### Required action
Print every record word for word.

(Dataset items)
============

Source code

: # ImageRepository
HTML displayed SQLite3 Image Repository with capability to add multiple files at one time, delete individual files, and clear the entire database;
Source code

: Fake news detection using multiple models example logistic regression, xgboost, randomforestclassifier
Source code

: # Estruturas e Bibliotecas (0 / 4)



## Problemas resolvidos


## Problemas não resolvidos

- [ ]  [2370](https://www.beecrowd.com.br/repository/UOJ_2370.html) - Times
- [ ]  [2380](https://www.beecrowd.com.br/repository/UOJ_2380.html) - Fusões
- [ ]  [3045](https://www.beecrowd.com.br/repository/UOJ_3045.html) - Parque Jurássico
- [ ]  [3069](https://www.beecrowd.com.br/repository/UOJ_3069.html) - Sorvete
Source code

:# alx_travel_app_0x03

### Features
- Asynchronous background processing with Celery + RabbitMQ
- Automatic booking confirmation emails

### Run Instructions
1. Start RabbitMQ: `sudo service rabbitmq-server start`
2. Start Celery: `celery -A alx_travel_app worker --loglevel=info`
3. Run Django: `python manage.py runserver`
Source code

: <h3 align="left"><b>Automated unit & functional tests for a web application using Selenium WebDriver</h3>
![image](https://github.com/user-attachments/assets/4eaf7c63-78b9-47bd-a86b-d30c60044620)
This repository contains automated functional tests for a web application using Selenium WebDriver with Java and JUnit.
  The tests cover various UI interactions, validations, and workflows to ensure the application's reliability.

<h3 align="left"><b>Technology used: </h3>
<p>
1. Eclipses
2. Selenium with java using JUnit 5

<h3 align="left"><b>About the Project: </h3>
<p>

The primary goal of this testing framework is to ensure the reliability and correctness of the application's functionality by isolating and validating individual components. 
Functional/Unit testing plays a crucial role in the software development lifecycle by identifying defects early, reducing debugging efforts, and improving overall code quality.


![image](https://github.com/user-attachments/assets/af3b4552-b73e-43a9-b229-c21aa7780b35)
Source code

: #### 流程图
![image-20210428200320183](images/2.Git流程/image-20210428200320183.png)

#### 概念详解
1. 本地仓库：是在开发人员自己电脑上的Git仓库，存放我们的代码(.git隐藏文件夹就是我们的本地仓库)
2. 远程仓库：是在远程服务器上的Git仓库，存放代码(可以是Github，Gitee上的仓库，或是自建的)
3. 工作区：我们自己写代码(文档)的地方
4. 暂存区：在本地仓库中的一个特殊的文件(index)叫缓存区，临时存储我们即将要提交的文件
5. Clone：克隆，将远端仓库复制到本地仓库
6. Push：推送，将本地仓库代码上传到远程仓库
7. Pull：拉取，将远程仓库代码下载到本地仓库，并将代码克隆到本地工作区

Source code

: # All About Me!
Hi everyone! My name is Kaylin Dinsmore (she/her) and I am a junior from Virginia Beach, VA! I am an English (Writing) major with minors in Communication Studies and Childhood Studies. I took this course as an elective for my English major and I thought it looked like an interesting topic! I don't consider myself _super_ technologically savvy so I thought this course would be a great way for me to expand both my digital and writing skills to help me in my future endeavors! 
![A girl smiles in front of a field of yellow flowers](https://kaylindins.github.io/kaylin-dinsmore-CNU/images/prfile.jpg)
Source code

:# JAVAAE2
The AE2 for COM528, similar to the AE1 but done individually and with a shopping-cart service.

============

### Your solution
Source code

: # ImageRepository
HTML displayed SQLite3 Image Repository with capability to add multiple files at one time, delete individual files, and clear the entire database;
Source code

: Fake news detection using multiple models example logistic regression, xgboost, randomforestclassifier
Source code

: # Estruturas e Bibliotecas (0 / 4)



## Problemas resolvidos


## Problemas não resolvidos

- [ ]  [2370](https://www.beecrowd.com.br/repository/UOJ_2370.html) - Times
- [ ]  [2380](https://www.beecrowd.com.br/repository/UOJ_2380.html) - Fusões
- [ ]  [3045](https://www.beecrowd.com.br/repository/UOJ_3045.html) - Parque Jurássico
- [ ]  [3069](https://www.beecrowd.com.br/repository/UOJ_3069.html) - Sorvete
Source code

:# alx_travel_app_0x03

### Features
- Asynchronous background processing with Celery + RabbitMQ
- Automatic booking confirmation emails

### Run Instructions
1. Start RabbitMQ: `sudo service rabbitmq-server start`
2. Start Celery: `celery -A alx_travel_app worker --loglevel=info`
3. Run Django: `python manage.py runserver`
Source code

: <h3 align="left"><b>Automated unit & functional tests for a web application using Selenium WebDriver</h3>
![image](https://github.com/user-attachments/assets/4eaf7c63-78b9-47bd-a86b-d30c60044620)
This repository contains automated functional tests for a web application using Selenium WebDriver with Java and JUnit.
  The tests cover various UI interactions, validations, and workflows to ensure the application's reliability.

<h3 align="left"><b>Technology used: </h3>
<p>
1. Eclipses
2. Selenium with java using JUnit 5

<h3 align="left"><b>About the Project: </h3>
<p>

The primary goal of this testing framework is to ensure the reliability and correctness of the application's functionality by isolating and validating individual components. 
Functional/Unit testing plays a crucial role in the software development lifecycle by identifying defects early, reducing debugging efforts, and improving overall code quality.


![image](https://github.com/user-attachments/assets/af3b4552-b73e-43a9-b229-c21aa7780b35)
Source code

: #### 流程图
![image-20210428200320183](images/2.Git流程/image-20210428200320183.png)

#### 概念详解
1. 本地仓库：是在开发人员自己电脑上的Git仓库，存放我们的代码(.git隐藏文件夹就是我们的本地仓库)
2. 远程仓库：是在远程服务器上的Git仓库，存放代码(可以是Github，Gitee上的仓库，或是自建的)
3. 工作区：我们自己写代码(文档)的地方
4. 暂存区：在本地仓库中的一个特殊的文件(index)叫缓存区，临时存储我们即将要提交的文件
5. Clone：克隆，将远端仓库复制到本地仓库
6. Push：推送，将本地仓库代码上传到远程仓库
7. Pull：拉取，将远程仓库代码下载到本地仓库，并将代码克隆到本地工作区

Source code

: # All About Me!
Hi everyone! My name is Kaylin Dinsmore (she/her) and I am a junior from Virginia Beach, VA! I am an English (Writing) major with minors in Communication Studies and Childhood Studies. I took this course as an elective for my English major and I thought it looked like an interesting topic! I don't consider myself _super_ technologically savvy so I thought this course would be a great way for me to expand both my digital and writing skills to help me in my future endeavors! 
![A girl smiles in front of a field of yellow flowers](https://kaylindins.github.io/kaylin-dinsmore-CNU/images/prfile.jpg)
Source code

:# JAVAAE2
The AE2 for COM528, similar to the AE1 but done individually and with a shopping-cart service.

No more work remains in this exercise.